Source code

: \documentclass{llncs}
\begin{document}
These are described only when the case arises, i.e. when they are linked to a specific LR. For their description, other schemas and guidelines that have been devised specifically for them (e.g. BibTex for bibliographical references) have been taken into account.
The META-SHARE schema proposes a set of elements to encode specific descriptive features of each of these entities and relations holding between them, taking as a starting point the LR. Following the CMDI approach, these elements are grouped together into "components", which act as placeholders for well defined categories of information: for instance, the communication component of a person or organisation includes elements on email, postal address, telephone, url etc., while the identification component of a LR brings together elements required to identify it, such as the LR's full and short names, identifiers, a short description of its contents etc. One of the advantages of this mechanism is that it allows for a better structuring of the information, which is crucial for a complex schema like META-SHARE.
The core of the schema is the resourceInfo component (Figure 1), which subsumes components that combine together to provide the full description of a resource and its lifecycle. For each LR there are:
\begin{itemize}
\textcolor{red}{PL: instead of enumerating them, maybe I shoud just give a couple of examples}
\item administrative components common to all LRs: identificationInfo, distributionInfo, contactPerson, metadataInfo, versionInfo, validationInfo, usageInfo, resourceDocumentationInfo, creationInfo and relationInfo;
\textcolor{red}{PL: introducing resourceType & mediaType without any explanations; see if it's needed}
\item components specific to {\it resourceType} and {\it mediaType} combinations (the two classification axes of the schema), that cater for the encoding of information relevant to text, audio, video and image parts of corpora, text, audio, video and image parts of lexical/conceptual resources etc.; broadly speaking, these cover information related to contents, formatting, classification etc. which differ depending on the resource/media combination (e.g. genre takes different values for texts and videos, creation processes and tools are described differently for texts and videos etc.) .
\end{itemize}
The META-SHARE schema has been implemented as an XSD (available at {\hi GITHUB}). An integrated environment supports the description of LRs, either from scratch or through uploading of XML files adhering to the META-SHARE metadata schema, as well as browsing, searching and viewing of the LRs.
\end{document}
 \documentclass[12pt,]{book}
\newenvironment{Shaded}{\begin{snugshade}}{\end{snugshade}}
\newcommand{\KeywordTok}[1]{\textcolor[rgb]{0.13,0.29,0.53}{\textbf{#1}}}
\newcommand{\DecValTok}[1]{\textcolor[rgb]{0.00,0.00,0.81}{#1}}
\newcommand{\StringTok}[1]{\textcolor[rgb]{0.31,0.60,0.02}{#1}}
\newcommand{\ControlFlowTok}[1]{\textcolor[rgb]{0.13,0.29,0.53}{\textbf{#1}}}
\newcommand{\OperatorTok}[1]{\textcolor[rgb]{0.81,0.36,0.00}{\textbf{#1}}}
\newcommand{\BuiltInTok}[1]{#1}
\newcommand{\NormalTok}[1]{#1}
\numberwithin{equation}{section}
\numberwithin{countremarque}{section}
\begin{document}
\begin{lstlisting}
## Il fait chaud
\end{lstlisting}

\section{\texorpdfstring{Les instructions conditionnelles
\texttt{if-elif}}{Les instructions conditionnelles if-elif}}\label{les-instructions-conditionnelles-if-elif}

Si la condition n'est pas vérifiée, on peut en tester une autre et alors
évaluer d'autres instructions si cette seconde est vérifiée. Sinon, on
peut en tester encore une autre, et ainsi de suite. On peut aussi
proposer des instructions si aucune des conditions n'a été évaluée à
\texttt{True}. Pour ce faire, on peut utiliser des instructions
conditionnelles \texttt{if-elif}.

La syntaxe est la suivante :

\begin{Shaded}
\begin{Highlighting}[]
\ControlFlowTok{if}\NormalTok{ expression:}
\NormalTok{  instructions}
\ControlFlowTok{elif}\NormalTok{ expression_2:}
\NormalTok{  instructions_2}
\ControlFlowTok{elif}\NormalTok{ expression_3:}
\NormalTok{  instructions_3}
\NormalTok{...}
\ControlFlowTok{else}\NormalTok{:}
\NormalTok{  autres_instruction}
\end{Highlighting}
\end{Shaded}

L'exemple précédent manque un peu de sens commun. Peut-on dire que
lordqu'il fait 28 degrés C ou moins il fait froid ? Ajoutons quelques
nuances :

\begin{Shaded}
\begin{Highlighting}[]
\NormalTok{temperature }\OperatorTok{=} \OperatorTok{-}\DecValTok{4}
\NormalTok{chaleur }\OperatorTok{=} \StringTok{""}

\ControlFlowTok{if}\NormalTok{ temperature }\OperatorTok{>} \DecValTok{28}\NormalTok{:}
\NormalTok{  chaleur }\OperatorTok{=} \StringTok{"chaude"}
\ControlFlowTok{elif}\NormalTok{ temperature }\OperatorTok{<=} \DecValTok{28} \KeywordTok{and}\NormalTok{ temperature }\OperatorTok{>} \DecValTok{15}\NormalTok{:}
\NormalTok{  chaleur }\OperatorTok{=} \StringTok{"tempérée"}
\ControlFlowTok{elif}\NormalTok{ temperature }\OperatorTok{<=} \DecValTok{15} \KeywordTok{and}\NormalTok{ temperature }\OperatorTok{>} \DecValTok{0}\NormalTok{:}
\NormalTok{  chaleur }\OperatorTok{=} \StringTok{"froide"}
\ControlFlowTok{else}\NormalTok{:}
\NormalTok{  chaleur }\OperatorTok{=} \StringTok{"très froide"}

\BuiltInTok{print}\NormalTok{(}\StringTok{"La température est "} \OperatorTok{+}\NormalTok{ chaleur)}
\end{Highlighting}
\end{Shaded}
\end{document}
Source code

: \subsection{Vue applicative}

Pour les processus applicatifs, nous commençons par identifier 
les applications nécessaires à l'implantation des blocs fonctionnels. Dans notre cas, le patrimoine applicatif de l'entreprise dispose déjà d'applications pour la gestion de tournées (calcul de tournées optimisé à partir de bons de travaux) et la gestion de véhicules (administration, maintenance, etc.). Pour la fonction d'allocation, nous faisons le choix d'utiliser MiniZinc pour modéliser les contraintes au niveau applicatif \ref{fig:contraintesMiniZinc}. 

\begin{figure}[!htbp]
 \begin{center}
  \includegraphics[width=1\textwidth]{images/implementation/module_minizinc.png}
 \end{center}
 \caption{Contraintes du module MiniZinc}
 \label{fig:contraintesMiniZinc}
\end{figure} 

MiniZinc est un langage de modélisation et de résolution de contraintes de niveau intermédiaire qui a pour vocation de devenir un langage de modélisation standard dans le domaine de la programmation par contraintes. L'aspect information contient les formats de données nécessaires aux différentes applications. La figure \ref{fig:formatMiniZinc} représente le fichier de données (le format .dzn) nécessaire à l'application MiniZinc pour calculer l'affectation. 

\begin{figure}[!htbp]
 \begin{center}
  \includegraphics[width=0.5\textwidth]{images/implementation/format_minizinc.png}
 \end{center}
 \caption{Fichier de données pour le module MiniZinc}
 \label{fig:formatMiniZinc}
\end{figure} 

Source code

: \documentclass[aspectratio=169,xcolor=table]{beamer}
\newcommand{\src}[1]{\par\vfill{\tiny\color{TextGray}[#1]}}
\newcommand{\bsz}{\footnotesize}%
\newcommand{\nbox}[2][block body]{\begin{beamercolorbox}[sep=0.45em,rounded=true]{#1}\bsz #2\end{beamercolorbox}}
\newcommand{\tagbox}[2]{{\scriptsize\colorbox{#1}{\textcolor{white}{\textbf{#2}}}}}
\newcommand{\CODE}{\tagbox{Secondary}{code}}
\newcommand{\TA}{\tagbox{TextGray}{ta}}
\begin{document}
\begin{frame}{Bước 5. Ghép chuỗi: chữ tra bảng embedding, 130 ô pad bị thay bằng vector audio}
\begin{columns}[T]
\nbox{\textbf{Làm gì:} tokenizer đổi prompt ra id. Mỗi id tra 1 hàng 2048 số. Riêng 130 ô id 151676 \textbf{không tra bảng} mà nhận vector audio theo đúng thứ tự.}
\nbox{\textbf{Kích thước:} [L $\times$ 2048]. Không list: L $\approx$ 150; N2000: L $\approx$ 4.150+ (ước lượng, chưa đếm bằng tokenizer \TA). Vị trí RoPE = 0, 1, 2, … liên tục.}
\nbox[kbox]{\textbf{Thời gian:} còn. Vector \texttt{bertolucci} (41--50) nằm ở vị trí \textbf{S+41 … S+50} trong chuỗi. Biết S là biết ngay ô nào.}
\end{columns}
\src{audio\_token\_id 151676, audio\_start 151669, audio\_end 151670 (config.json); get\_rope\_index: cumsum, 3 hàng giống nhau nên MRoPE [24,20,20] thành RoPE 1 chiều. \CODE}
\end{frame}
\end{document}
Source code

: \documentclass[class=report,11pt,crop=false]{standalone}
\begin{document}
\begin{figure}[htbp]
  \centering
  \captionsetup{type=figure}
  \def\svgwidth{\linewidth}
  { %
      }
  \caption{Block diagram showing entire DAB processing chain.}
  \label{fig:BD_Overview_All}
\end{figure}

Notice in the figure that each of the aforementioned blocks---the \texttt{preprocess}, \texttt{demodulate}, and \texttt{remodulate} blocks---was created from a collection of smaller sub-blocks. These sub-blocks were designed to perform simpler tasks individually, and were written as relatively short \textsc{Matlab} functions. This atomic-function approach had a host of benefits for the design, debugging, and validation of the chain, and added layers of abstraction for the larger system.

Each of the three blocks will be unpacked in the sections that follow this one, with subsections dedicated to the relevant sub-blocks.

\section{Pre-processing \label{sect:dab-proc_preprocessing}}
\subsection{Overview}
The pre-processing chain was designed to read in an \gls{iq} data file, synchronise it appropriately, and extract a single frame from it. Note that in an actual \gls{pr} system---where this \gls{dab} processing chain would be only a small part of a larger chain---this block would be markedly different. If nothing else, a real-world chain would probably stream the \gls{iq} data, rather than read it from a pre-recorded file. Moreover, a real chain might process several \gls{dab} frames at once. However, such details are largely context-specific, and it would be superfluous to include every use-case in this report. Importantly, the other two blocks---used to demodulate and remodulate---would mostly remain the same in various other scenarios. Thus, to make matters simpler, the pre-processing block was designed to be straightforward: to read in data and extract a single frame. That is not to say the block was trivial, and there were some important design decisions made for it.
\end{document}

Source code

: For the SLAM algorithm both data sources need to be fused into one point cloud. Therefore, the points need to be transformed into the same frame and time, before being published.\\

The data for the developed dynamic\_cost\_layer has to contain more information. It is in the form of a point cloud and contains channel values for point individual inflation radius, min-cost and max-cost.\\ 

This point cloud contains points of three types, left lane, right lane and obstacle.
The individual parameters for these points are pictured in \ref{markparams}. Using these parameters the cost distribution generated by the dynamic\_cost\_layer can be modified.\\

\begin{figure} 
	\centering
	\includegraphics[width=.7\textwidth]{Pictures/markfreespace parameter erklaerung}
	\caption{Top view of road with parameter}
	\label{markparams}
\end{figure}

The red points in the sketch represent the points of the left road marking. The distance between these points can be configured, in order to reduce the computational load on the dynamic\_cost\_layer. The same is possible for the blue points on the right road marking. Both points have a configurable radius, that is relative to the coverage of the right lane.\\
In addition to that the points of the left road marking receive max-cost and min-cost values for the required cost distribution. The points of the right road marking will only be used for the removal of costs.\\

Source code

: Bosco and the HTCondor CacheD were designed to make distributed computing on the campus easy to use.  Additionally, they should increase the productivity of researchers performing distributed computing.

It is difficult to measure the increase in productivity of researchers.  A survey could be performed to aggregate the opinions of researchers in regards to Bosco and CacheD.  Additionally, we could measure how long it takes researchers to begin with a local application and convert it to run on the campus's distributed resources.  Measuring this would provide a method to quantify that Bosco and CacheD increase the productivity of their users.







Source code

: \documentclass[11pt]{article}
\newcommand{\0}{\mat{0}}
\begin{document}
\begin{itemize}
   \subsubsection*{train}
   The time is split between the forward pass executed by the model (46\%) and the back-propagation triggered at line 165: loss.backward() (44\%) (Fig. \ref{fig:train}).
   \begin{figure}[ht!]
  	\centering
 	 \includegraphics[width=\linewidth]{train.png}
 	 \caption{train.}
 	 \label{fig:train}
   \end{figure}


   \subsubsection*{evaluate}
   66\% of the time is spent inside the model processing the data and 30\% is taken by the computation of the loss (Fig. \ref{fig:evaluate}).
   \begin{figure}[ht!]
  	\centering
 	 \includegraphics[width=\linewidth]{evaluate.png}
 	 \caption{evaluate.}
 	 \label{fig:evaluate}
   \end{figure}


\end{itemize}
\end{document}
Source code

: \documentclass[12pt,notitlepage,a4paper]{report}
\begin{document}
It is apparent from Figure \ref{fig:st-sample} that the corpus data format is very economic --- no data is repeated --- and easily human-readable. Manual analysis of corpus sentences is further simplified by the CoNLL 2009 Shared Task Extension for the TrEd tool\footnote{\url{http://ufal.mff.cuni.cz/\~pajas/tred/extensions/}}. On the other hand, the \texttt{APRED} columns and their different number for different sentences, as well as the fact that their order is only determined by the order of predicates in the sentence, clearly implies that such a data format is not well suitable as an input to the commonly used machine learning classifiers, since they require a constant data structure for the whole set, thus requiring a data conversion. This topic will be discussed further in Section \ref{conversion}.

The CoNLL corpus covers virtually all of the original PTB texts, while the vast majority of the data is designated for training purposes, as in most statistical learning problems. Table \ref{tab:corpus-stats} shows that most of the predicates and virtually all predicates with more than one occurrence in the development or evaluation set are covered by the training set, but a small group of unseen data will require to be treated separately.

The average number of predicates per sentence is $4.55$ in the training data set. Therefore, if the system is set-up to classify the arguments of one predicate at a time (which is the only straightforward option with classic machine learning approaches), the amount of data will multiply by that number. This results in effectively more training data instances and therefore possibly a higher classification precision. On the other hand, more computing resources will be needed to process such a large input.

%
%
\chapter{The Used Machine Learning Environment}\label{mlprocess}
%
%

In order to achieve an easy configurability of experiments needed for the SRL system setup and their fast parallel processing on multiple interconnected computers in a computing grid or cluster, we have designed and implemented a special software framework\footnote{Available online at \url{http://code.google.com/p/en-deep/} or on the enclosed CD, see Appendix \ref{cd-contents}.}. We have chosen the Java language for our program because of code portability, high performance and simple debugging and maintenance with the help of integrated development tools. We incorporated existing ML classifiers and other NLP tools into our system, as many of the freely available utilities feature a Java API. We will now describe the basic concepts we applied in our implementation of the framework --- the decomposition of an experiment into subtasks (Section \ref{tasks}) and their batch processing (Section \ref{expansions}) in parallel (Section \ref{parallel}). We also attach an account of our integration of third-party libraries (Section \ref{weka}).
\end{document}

################

◆ WORK REQUEST ◆
Give back exactly the lines of the listing above, starting with its first line and ending with the line that holds "instead of enumerating".

◆ EXERCISE RESULT ◆
Source code

: \documentclass{llncs}
\begin{document}
These are described only when the case arises, i.e. when they are linked to a specific LR. For their description, other schemas and guidelines that have been devised specifically for them (e.g. BibTex for bibliographical references) have been taken into account.
The META-SHARE schema proposes a set of elements to encode specific descriptive features of each of these entities and relations holding between them, taking as a starting point the LR. Following the CMDI approach, these elements are grouped together into "components", which act as placeholders for well defined categories of information: for instance, the communication component of a person or organisation includes elements on email, postal address, telephone, url etc., while the identification component of a LR brings together elements required to identify it, such as the LR's full and short names, identifiers, a short description of its contents etc. One of the advantages of this mechanism is that it allows for a better structuring of the information, which is crucial for a complex schema like META-SHARE.
The core of the schema is the resourceInfo component (Figure 1), which subsumes components that combine together to provide the full description of a resource and its lifecycle. For each LR there are:
\begin{itemize}
\textcolor{red}{PL: instead of enumerating them, maybe I shoud just give a couple of examples}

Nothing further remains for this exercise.